Данные записи похожи именно на ответы на вопросы Покровского — «1. Был ли доведен до войск в части, их касающейся, план обороны государственной границы; когда и что было сделано командованием и штабами по обеспечению выполнения этого плана?», «2. С какого времени и на основании какого распоряжения войска прикрытия начали выход на государственную границу, и какое количество из них было развернуто до начала боевых действий?» и «3. Когда было получено распоряжение о приведении войск в боевую готовность в связи с ожидавшимся нападением фашистской Германии с утра 22 июня; какие и когда были отданы указания по выполнению этого распоряжения и что было сделано войсками?».

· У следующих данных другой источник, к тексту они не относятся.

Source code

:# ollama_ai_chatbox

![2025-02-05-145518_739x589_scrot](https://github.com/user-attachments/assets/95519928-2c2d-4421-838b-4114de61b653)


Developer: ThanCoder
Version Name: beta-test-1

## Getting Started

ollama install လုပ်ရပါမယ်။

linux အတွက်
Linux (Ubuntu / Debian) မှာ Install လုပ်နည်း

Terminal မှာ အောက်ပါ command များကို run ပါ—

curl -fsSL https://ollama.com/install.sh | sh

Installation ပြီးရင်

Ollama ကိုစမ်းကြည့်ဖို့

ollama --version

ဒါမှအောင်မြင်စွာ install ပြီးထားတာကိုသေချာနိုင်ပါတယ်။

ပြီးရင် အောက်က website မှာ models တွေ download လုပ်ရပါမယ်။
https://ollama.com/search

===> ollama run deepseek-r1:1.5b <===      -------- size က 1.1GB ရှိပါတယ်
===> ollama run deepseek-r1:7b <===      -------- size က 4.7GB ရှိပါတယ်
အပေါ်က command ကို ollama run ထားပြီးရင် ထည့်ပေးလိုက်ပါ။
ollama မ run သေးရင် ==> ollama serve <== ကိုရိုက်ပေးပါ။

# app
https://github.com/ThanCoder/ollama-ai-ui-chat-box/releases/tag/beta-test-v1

Также, похоже, офицеров спрашивали, был ли запрет вести огонь по врагу. И, видимо, о том, где и как хранилось оружие и боеприпасы в этом приграничном полку ЗапОВО. Ведь в Бресте прошла команда от штаба 4-й Армии Коробкова и Сандалова изъять патроны из казарм и сдать их на склады. Выдача же патронов на руки бойцам 18–19 июня подтверждает, что в эти дни приграничные дивизии западных округов получили приказ Москвы на приведение в повышенную боевую готовность. И его даже Павлов доводил до подчиненных.

Судя же по тому, что поляков с хуторов удерживали в клубе до позднего вечера 21 июня и что готовили семьи командиров к эвакуации на 3 часа утра 22 июня, дату и время возможного нападения комполка точно знал. Эти поляки потом и стреляли в спину нашим бойцам, более того — со стороны еврейского села, в целях провокации ответного огня по нему.

Вот такие вот воспоминания очевидца. Ну а полные ответы генералов — комдивов и комкоров разберем в отдельной книге-исследовании…

11.06.2012 — 03.08.2012 — 11.12.2012.